茨城県水戸市南町2丁目の水戸証券ビル1階ホールで14日、茨城新聞みと・まち・情報館主催の歴史講座が開かれ、県弘道館事務所主任研究員の小圷のり子さんが「水戸藩の医学と弘道館医学館」をテーマに講演した。江戸時代、水戸藩は先駆的に医学・医療教育に取り組んだ。小圷さんは「徳川光圀、斉昭にしても、藩主自らが医学に高い関心を持っていた。根底に、疫病から領民を救いたいという『仁』の心があったところが、本当に素晴らしい」と強調した。
小圷さんは、水戸藩の医学を、光圀(2代藩主)、原南陽(藩医)、斉昭(9代藩主)の前・中・後期に分けて解説。

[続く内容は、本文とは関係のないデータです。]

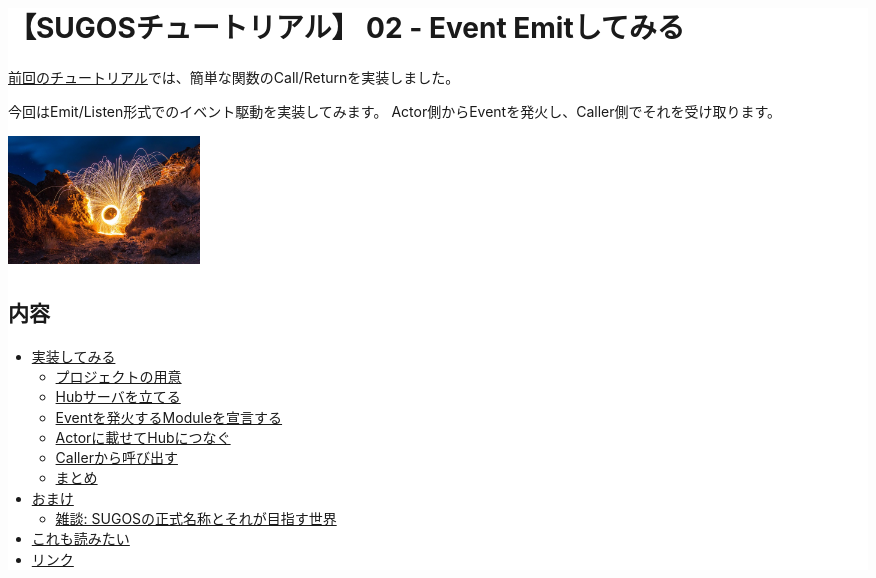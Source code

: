 # 【SUGOSチュートリアル】 02 - Event Emitしてみる

[前回のチュートリアル](https://github.com/realglobe-Inc/sugos-tutorial/blob/master/dist/markdown/ja/01%20-%20Hello%20World%E3%81%97%E3%81%A6%E3%81%BF%E3%82%8B.md)では、簡単な関数のCall/Returnを実装しました。

今回はEmit/Listen形式でのイベント駆動を実装してみます。
Actor側からEventを発火し、Caller側でそれを受け取ります。


<a href="https://github.com/realglobe-Inc/sugos-tutorial/blob/master/dist/markdown/ja/02%20-%20Event%20Emit%E3%81%97%E3%81%A6%E3%81%BF%E3%82%8B.md">
  <img src="../../images/eyecatch-event-emit.jpg"
       alt="eyecatch"
       height="128"
       style="height:128px"
  /></a>

## 内容
- [実装してみる](#%E5%AE%9F%E8%A3%85%E3%81%97%E3%81%A6%E3%81%BF%E3%82%8B)
  * [プロジェクトの用意](#%E3%83%97%E3%83%AD%E3%82%B8%E3%82%A7%E3%82%AF%E3%83%88%E3%81%AE%E7%94%A8%E6%84%8F)
  * [Hubサーバを立てる](#hub%E3%82%B5%E3%83%BC%E3%83%90%E3%82%92%E7%AB%8B%E3%81%A6%E3%82%8B)
  * [Eventを発火するModuleを宣言する](#event%E3%82%92%E7%99%BA%E7%81%AB%E3%81%99%E3%82%8Bmodule%E3%82%92%E5%AE%A3%E8%A8%80%E3%81%99%E3%82%8B)
  * [Actorに載せてHubにつなぐ](#actor%E3%81%AB%E8%BC%89%E3%81%9B%E3%81%A6hub%E3%81%AB%E3%81%A4%E3%81%AA%E3%81%90)
  * [Callerから呼び出す](#caller%E3%81%8B%E3%82%89%E5%91%BC%E3%81%B3%E5%87%BA%E3%81%99)
  * [まとめ](#%E3%81%BE%E3%81%A8%E3%82%81)
- [おまけ](#%E3%81%8A%E3%81%BE%E3%81%91)
  * [雑談: SUGOSの正式名称とそれが目指す世界](#%E9%9B%91%E8%AB%87-sugos%E3%81%AE%E6%AD%A3%E5%BC%8F%E5%90%8D%E7%A7%B0%E3%81%A8%E3%81%9D%E3%82%8C%E3%81%8C%E7%9B%AE%E6%8C%87%E3%81%99%E4%B8%96%E7%95%8C)
- [これも読みたい](#%E3%81%93%E3%82%8C%E3%82%82%E8%AA%AD%E3%81%BF%E3%81%9F%E3%81%84)
- [リンク](#%E3%83%AA%E3%83%B3%E3%82%AF)

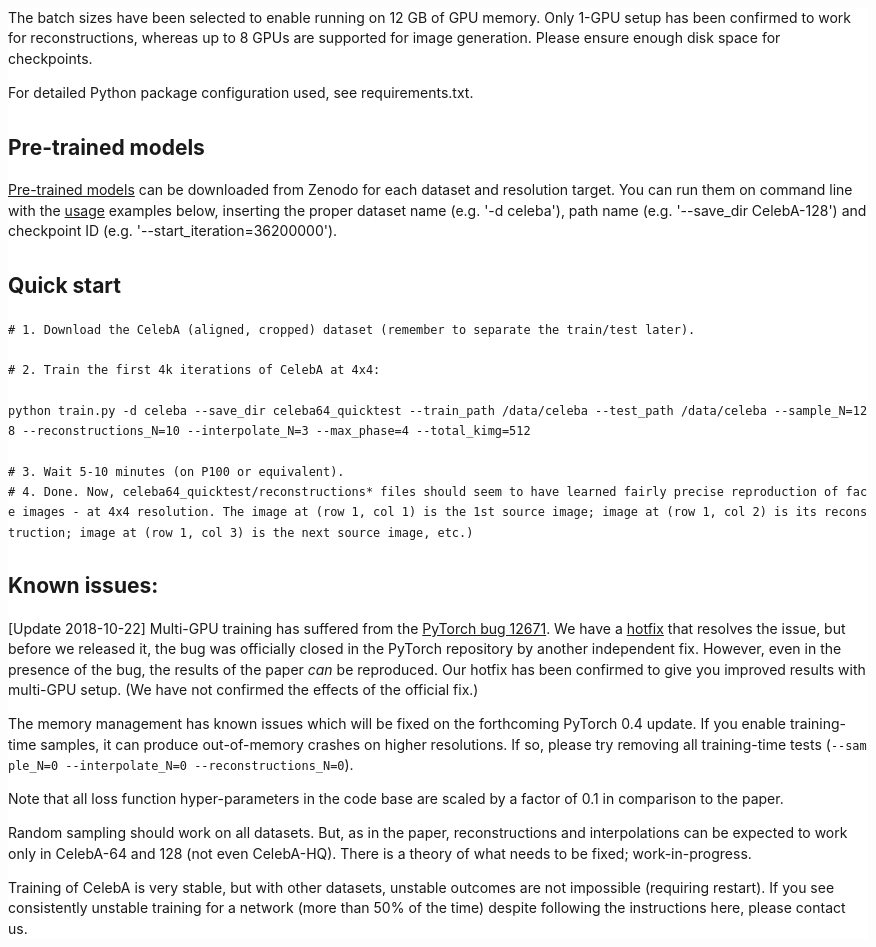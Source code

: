 The batch sizes have been selected to enable running on 12 GB of GPU memory. Only 1-GPU setup has been confirmed to work for reconstructions, whereas up to 8 GPUs are supported for image generation. Please ensure enough disk space for checkpoints.

For detailed Python package configuration used, see requirements.txt.


## Pre-trained models

[Pre-trained models](https://zenodo.org/record/1455188) can be downloaded from Zenodo for each dataset and resolution target.
You can run them on command line with the [usage](#usage) examples below, inserting the proper dataset name (e.g. '-d celeba'), path name (e.g. '--save_dir CelebA-128') and checkpoint ID (e.g. '--start_iteration=36200000').

## Quick start
```
# 1. Download the CelebA (aligned, cropped) dataset (remember to separate the train/test later).

# 2. Train the first 4k iterations of CelebA at 4x4:

python train.py -d celeba --save_dir celeba64_quicktest --train_path /data/celeba --test_path /data/celeba --sample_N=128 --reconstructions_N=10 --interpolate_N=3 --max_phase=4 --total_kimg=512

# 3. Wait 5-10 minutes (on P100 or equivalent).
# 4. Done. Now, celeba64_quicktest/reconstructions* files should seem to have learned fairly precise reproduction of face images - at 4x4 resolution. The image at (row 1, col 1) is the 1st source image; image at (row 1, col 2) is its reconstruction; image at (row 1, col 3) is the next source image, etc.)
```

## Known issues:

[Update 2018-10-22] Multi-GPU training has suffered from the [PyTorch bug 12671](https://github.com/pytorch/pytorch/issues/12671). We have a [hotfix](https://gist.github.com/heljakka/ff8e0cd97da8ccf06c7973c06d5fe82e) that resolves the issue, but before we released it, the bug was officially closed in the PyTorch repository by another independent fix. However, even in the presence of the bug, the results of the paper *can* be reproduced. Our hotfix has been confirmed to give you improved results with multi-GPU setup. (We have not confirmed the effects of the official fix.)

The memory management has known issues which will be fixed on the forthcoming PyTorch 0.4 update. If you enable training-time samples, it can produce out-of-memory crashes on higher resolutions. If so, please try removing all training-time tests (`--sample_N=0 --interpolate_N=0 --reconstructions_N=0`).

Note that all loss function hyper-parameters in the code base are scaled by a factor of 0.1 in comparison to the paper.

Random sampling should work on all datasets. But, as in the paper, reconstructions and interpolations can be expected to work only in CelebA-64 and 128 (not even CelebA-HQ). There is a theory of what needs to be fixed; work-in-progress.

Training of CelebA is very stable, but with other datasets, unstable outcomes are not impossible (requiring restart). If you see consistently unstable training for a network (more than 50% of the time) despite following the instructions here, please contact us.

水戸藩の医学の基礎を築いた光圀は「自ら医薬書8巻を出版。『救民妙薬』も編さんさせている。『救民妙薬』は携帯サイズで、文字が大きく、ふりがなもあり、実用書として普及した。日本初の〝家庭の医学書〟といってもいい」と指摘した。
原南陽は、実証的医学を導入し、藩内外に多くの門人を輩出。日本最大の藩校・弘道館を開いた斉昭は、敷地内に医学館を開設した。
「医学館はまさに医学教育・医療機関のセンターで、領内の郷医や町医らを育てた。製薬も行い、薬園、牛乳や牛酪をつくる牛部屋もあって、困窮者には無料で施薬していた記録も残っている」と小圷さん。
斉昭は、天然痘が流行すると、種痘(予防接種)にも力を入れた。華岡青洲に入門、シーボルトに種痘を学んだ本間玄調が医学館教授を務めた。
小圷さんは「医学・医療が全領域で計画的に行われたのが、先駆的だった。焼失、閉館するまで29年間、仁の心をもって領民の命を支えた医学館。弘道館は心の遺産ともいえる」と締めくくった。
参加した水戸観光コンベンション協会の木村久美子さん(63)は「水戸が医療の先進地だったなんて、誇らしい気持ちになった」と話した。